In addition to the photoelectric effect (photon absorption) and Compton scattering (photon scattering), there is a third process by which photons can lose energy in their interaction with matter. In this process, termed *pair production*, a photon can simply vanish and in its place a matter-antimatter pair of particles can appear. This phenomenon is a wonderful illustration of the fact that *mass is not conserved*, since the mass of the electron and positron can be created from the energy of the massless photon. Of course, the photon must have sufficient energy to create the rest masses of the two new particles.

Typically, this process occurs in the vicinity of a nucleus and an electron-positron pair is formed. The effect is sketched below:

First, let’s try to imagine a simpler version of this phenomenon, with no nucleus present and the electron and positron both traveling in the same direction as the initial photon. Energy conservation would lead to:

\[ E_{photon} = E_{electron} + E_{positron}\]

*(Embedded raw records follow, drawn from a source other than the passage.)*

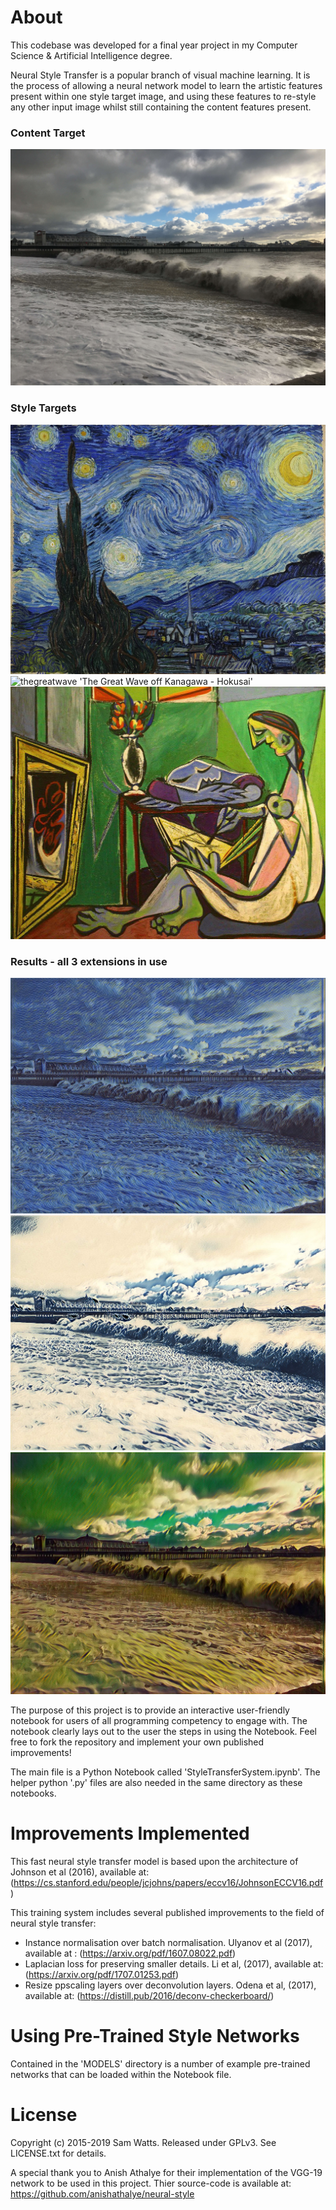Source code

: 
# About #
This codebase was developed for a final year project in my Computer Science & Artificial Intelligence degree.

Neural Style Transfer is a popular branch of visual machine learning. It is the process of allowing a neural network model to learn the artistic features present within one style target image, and using these features to re-style any other input image whilst still containing the content features present.
### Content Target ###

![brighton-beach](.demoimages/brighton.JPG)


### Style Targets ###
![starrynight-vangogh](.demoimages/starrynight.jpg)
![thegreatwave](https://upload.wikimedia.org/wikipedia/commons/thumb/a/a5/Tsunami_by_hokusai_19th_century.jpg/350px-Tsunami_by_hokusai_19th_century.jpg) 'The Great Wave off Kanagawa - Hokusai'
![pablopicasso](.demoimages/themuse.jpg)


### Results - all 3 extensions in use ###
![starrynight-vangogh](.demoimages/brighton-starry.JPG)
![thegreatwave](.demoimages/brighton-wave.JPG)
![pablopicasso](.demoimages/brighton-muse.jpg)


The purpose of this project is to provide an interactive user-friendly notebook for users of all programming competency to engage with. The notebook clearly lays out to the user the steps in using the Notebook. Feel free to fork the repository and implement your own published improvements! 

The main file is a Python Notebook called 'StyleTransferSystem.ipynb'.
The helper python '.py' files are also needed in the same directory as these notebooks. 

# Improvements Implemented #
This fast neural style transfer model is based upon the architecture of Johnson et al (2016), available at: (https://cs.stanford.edu/people/jcjohns/papers/eccv16/JohnsonECCV16.pdf)

This training system includes several published improvements to the field of neural style transfer:

- Instance normalisation over batch normalisation. Ulyanov et al (2017), available at : (https://arxiv.org/pdf/1607.08022.pdf)
- Laplacian loss for preserving smaller details. Li et al, (2017), available at: (https://arxiv.org/pdf/1707.01253.pdf)
- Resize ppscaling layers over deconvolution layers. Odena et al, (2017), available at: (https://distill.pub/2016/deconv-checkerboard/)

# Using Pre-Trained Style Networks #
Contained in the 'MODELS' directory is a number of example pre-trained networks that can be loaded within the Notebook file.

# License #
Copyright (c) 2015-2019 Sam Watts. Released under GPLv3. See LICENSE.txt for details.

A special thank you to Anish Athalye for their implementation of the VGG-19 network to be used in this project.
Thier source-code is available at: https://github.com/anishathalye/neural-style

and x-momentum conservation:

\[ pc_{photon} = pc_{electron} + pc_{positron} \]

Using

\[ E_{total}^2 = (pc)^2 + (mc^2)^2\]

energy conservation can be written as:

\[\sqrt{pc_{photon}^2+(0)^2} = \sqrt{pc_{electron}^2+0.511^2}+\sqrt{pc_{photon}^2 +0.511^2}\]

\[pc_{photon} = \sqrt{pc_{electron}^2+0.511^2}+\sqrt{pc_{photon}^2 +0.511^2}\]

Setting this equation equal to the momentum conservation equation leads to:

\[ \sqrt{ pc_{electron}^2 + 0.511^2} + \sqrt{pc_{positron}^2 +0.511^2} = pc_{electron} + pc_{electron}\]

Hopefully it’s clear that this equation is garbage! The left-side of the equation is larger than the right-side of the equation for any real values of momentum. This means that the “simplified” version of pair production discussed above is impossible. The only way pair production can occur is if a third body (the nucleus) is present to participate in the sharing of energy and momentum.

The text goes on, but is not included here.